▸ EXERCISE
Reproduce every line in the material below that holds "OrderDbGrain".

▸ DATA EXTRACT
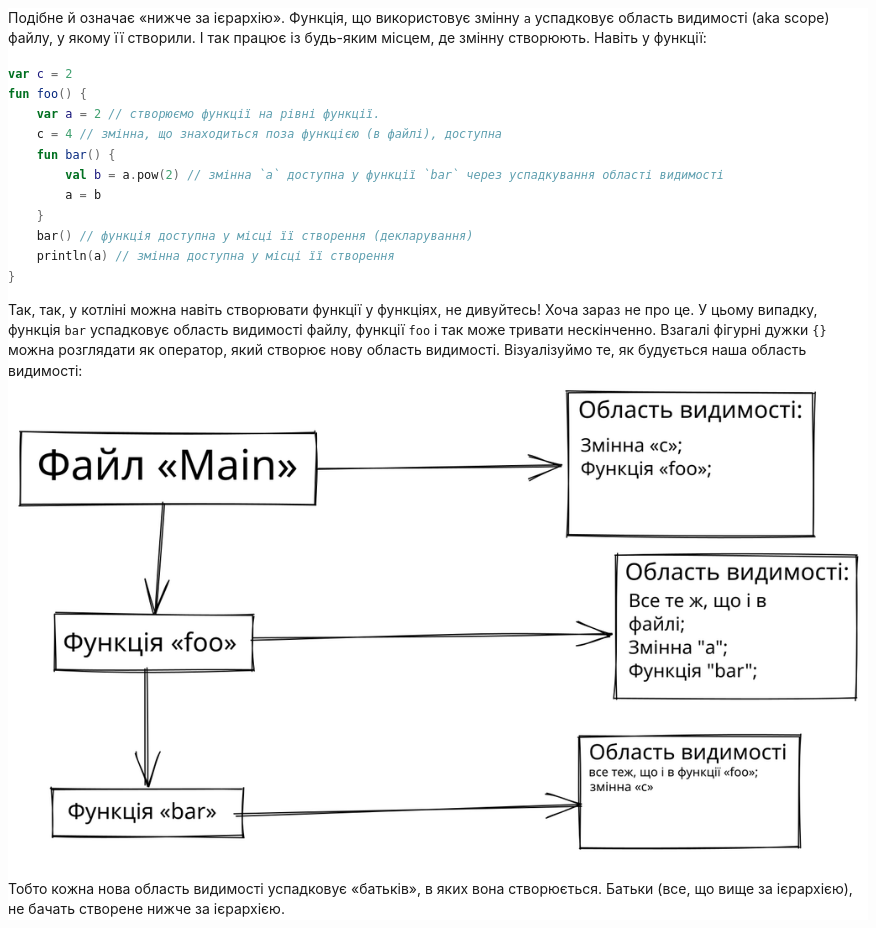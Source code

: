 Подібне й означає «нижче за ієрархію».
Функція, що використовує змінну `a` успадковує область видимості (aka scope) файлу, у якому її створили.
І так працює із будь-яким місцем, де змінну створюють. Навіть у функції:
```kotlin
var c = 2
fun foo() {
	var a = 2 // створюємо функції на рівні функції.
	c = 4 // змінна, що знаходиться поза функцією (в файлі), доступна
	fun bar() {
		val b = a.pow(2) // змінна `a` доступна у функції `bar` через успадкування області видимості
		a = b
	}
	bar() // функція доступна у місці її створення (декларування)
	println(a) // змінна доступна у місці її створення
}
```
Так, так, у котліні можна навіть створювати функції у функціях, не дивуйтесь! Хоча зараз не про це.
У цьому випадку, функція `bar` успадковує область видимості файлу, функції `foo` і так може тривати нескінченно. Взагалі фігурні дужки `{}` можна розглядати як оператор, який створює нову область видимості.
Візуалізуймо те, як будується наша область видимості:
![scope](images/scope_visualization_1_ua.excalidraw.svg#invert)

Тобто кожна нова область видимості успадковує «батьків», в яких вона створюється.
Батьки (все, що вище за ієрархією), не бачать створене нижче за ієрархією.
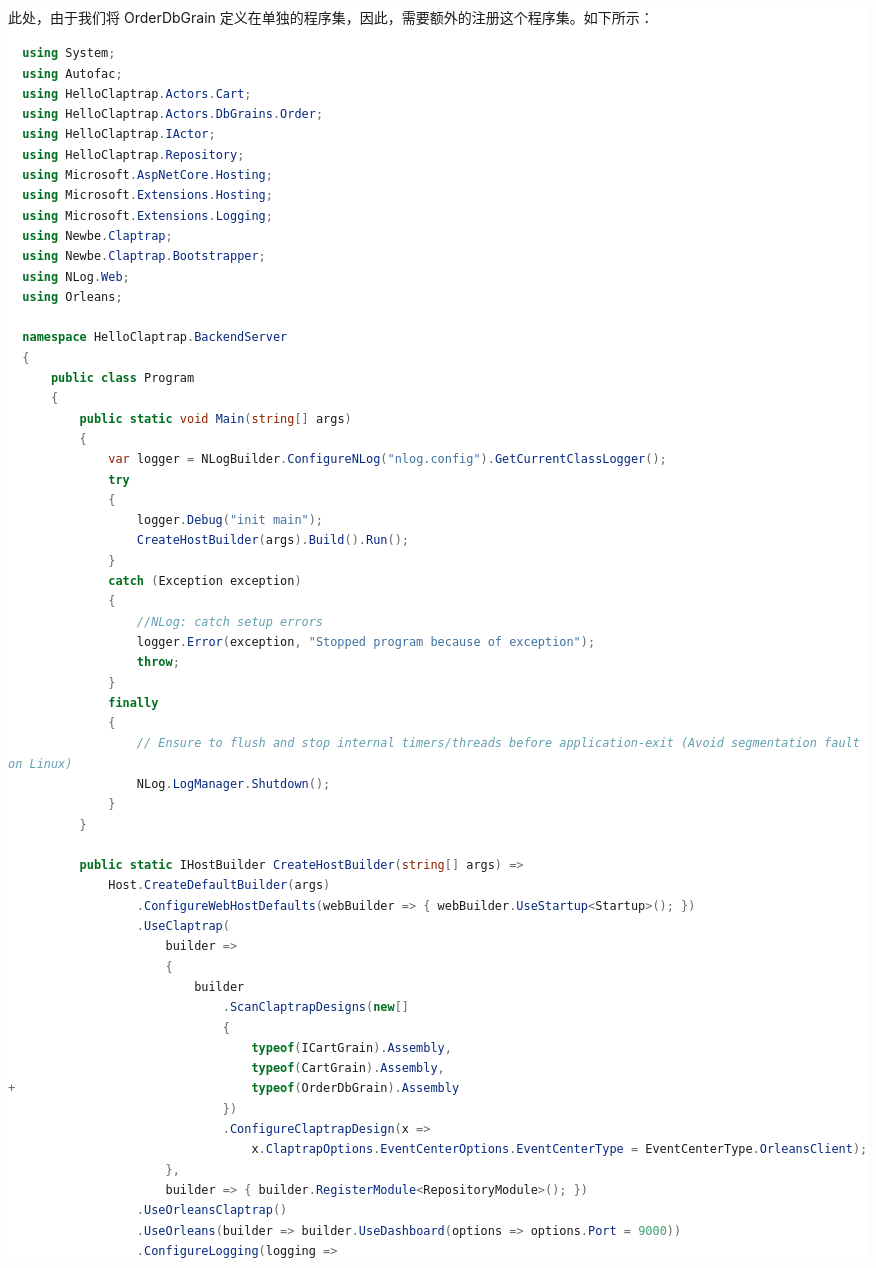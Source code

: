 此处，由于我们将 OrderDbGrain 定义在单独的程序集，因此，需要额外的注册这个程序集。如下所示：

```cs
  using System;
  using Autofac;
  using HelloClaptrap.Actors.Cart;
  using HelloClaptrap.Actors.DbGrains.Order;
  using HelloClaptrap.IActor;
  using HelloClaptrap.Repository;
  using Microsoft.AspNetCore.Hosting;
  using Microsoft.Extensions.Hosting;
  using Microsoft.Extensions.Logging;
  using Newbe.Claptrap;
  using Newbe.Claptrap.Bootstrapper;
  using NLog.Web;
  using Orleans;

  namespace HelloClaptrap.BackendServer
  {
      public class Program
      {
          public static void Main(string[] args)
          {
              var logger = NLogBuilder.ConfigureNLog("nlog.config").GetCurrentClassLogger();
              try
              {
                  logger.Debug("init main");
                  CreateHostBuilder(args).Build().Run();
              }
              catch (Exception exception)
              {
                  //NLog: catch setup errors
                  logger.Error(exception, "Stopped program because of exception");
                  throw;
              }
              finally
              {
                  // Ensure to flush and stop internal timers/threads before application-exit (Avoid segmentation fault on Linux)
                  NLog.LogManager.Shutdown();
              }
          }

          public static IHostBuilder CreateHostBuilder(string[] args) =>
              Host.CreateDefaultBuilder(args)
                  .ConfigureWebHostDefaults(webBuilder => { webBuilder.UseStartup<Startup>(); })
                  .UseClaptrap(
                      builder =>
                      {
                          builder
                              .ScanClaptrapDesigns(new[]
                              {
                                  typeof(ICartGrain).Assembly,
                                  typeof(CartGrain).Assembly,
+                                 typeof(OrderDbGrain).Assembly
                              })
                              .ConfigureClaptrapDesign(x =>
                                  x.ClaptrapOptions.EventCenterOptions.EventCenterType = EventCenterType.OrleansClient);
                      },
                      builder => { builder.RegisterModule<RepositoryModule>(); })
                  .UseOrleansClaptrap()
                  .UseOrleans(builder => builder.UseDashboard(options => options.Port = 9000))
                  .ConfigureLogging(logging =>
```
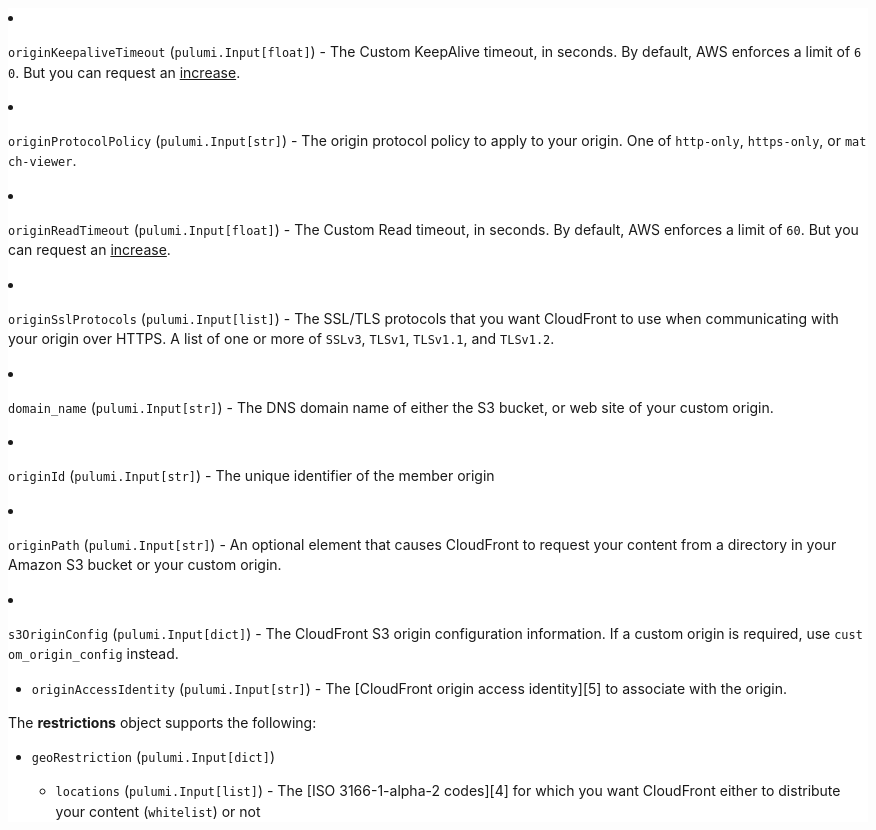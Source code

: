 <li><p><code class="docutils literal notranslate"><span class="pre">originKeepaliveTimeout</span></code> (<code class="docutils literal notranslate"><span class="pre">pulumi.Input[float]</span></code>) - The Custom KeepAlive timeout, in seconds. By default, AWS enforces a limit of <code class="docutils literal notranslate"><span class="pre">60</span></code>. But you can request an <a class="reference external" href="http://docs.aws.amazon.com/AmazonCloudFront/latest/DeveloperGuide/RequestAndResponseBehaviorCustomOrigin.html#request-custom-request-timeout">increase</a>.</p></li>
<li><p><code class="docutils literal notranslate"><span class="pre">originProtocolPolicy</span></code> (<code class="docutils literal notranslate"><span class="pre">pulumi.Input[str]</span></code>) - The origin protocol policy to apply to
your origin. One of <code class="docutils literal notranslate"><span class="pre">http-only</span></code>, <code class="docutils literal notranslate"><span class="pre">https-only</span></code>, or <code class="docutils literal notranslate"><span class="pre">match-viewer</span></code>.</p></li>
<li><p><code class="docutils literal notranslate"><span class="pre">originReadTimeout</span></code> (<code class="docutils literal notranslate"><span class="pre">pulumi.Input[float]</span></code>) - The Custom Read timeout, in seconds. By default, AWS enforces a limit of <code class="docutils literal notranslate"><span class="pre">60</span></code>. But you can request an <a class="reference external" href="http://docs.aws.amazon.com/AmazonCloudFront/latest/DeveloperGuide/RequestAndResponseBehaviorCustomOrigin.html#request-custom-request-timeout">increase</a>.</p></li>
<li><p><code class="docutils literal notranslate"><span class="pre">originSslProtocols</span></code> (<code class="docutils literal notranslate"><span class="pre">pulumi.Input[list]</span></code>) - The SSL/TLS protocols that you want
CloudFront to use when communicating with your origin over HTTPS. A list of
one or more of <code class="docutils literal notranslate"><span class="pre">SSLv3</span></code>, <code class="docutils literal notranslate"><span class="pre">TLSv1</span></code>, <code class="docutils literal notranslate"><span class="pre">TLSv1.1</span></code>, and <code class="docutils literal notranslate"><span class="pre">TLSv1.2</span></code>.</p></li>
</ul>
</li>
<li><p><code class="docutils literal notranslate"><span class="pre">domain_name</span></code> (<code class="docutils literal notranslate"><span class="pre">pulumi.Input[str]</span></code>) - The DNS domain name of either the S3 bucket, or
web site of your custom origin.</p></li>
<li><p><code class="docutils literal notranslate"><span class="pre">originId</span></code> (<code class="docutils literal notranslate"><span class="pre">pulumi.Input[str]</span></code>) - The unique identifier of the member origin</p></li>
<li><p><code class="docutils literal notranslate"><span class="pre">originPath</span></code> (<code class="docutils literal notranslate"><span class="pre">pulumi.Input[str]</span></code>) - An optional element that causes CloudFront to
request your content from a directory in your Amazon S3 bucket or your
custom origin.</p></li>
<li><p><code class="docutils literal notranslate"><span class="pre">s3OriginConfig</span></code> (<code class="docutils literal notranslate"><span class="pre">pulumi.Input[dict]</span></code>) - The CloudFront S3 origin
configuration information. If a custom origin is required, use
<code class="docutils literal notranslate"><span class="pre">custom_origin_config</span></code> instead.</p>
<ul>
<li><p><code class="docutils literal notranslate"><span class="pre">originAccessIdentity</span></code> (<code class="docutils literal notranslate"><span class="pre">pulumi.Input[str]</span></code>) - The [CloudFront origin access
identity][5] to associate with the origin.</p></li>
</ul>
</li>
</ul>
<p>The <strong>restrictions</strong> object supports the following:</p>
<ul class="simple">
<li><p><code class="docutils literal notranslate"><span class="pre">geoRestriction</span></code> (<code class="docutils literal notranslate"><span class="pre">pulumi.Input[dict]</span></code>)</p>
<ul>
<li><p><code class="docutils literal notranslate"><span class="pre">locations</span></code> (<code class="docutils literal notranslate"><span class="pre">pulumi.Input[list]</span></code>) - The [ISO 3166-1-alpha-2 codes][4] for which you
want CloudFront either to distribute your content (<code class="docutils literal notranslate"><span class="pre">whitelist</span></code>) or not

▸ SOLVED EXERCISE
: 此处，由于我们将 OrderDbGrain 定义在单独的程序集，因此，需要额外的注册这个程序集。如下所示：
+                                 typeof(OrderDbGrain).Assembly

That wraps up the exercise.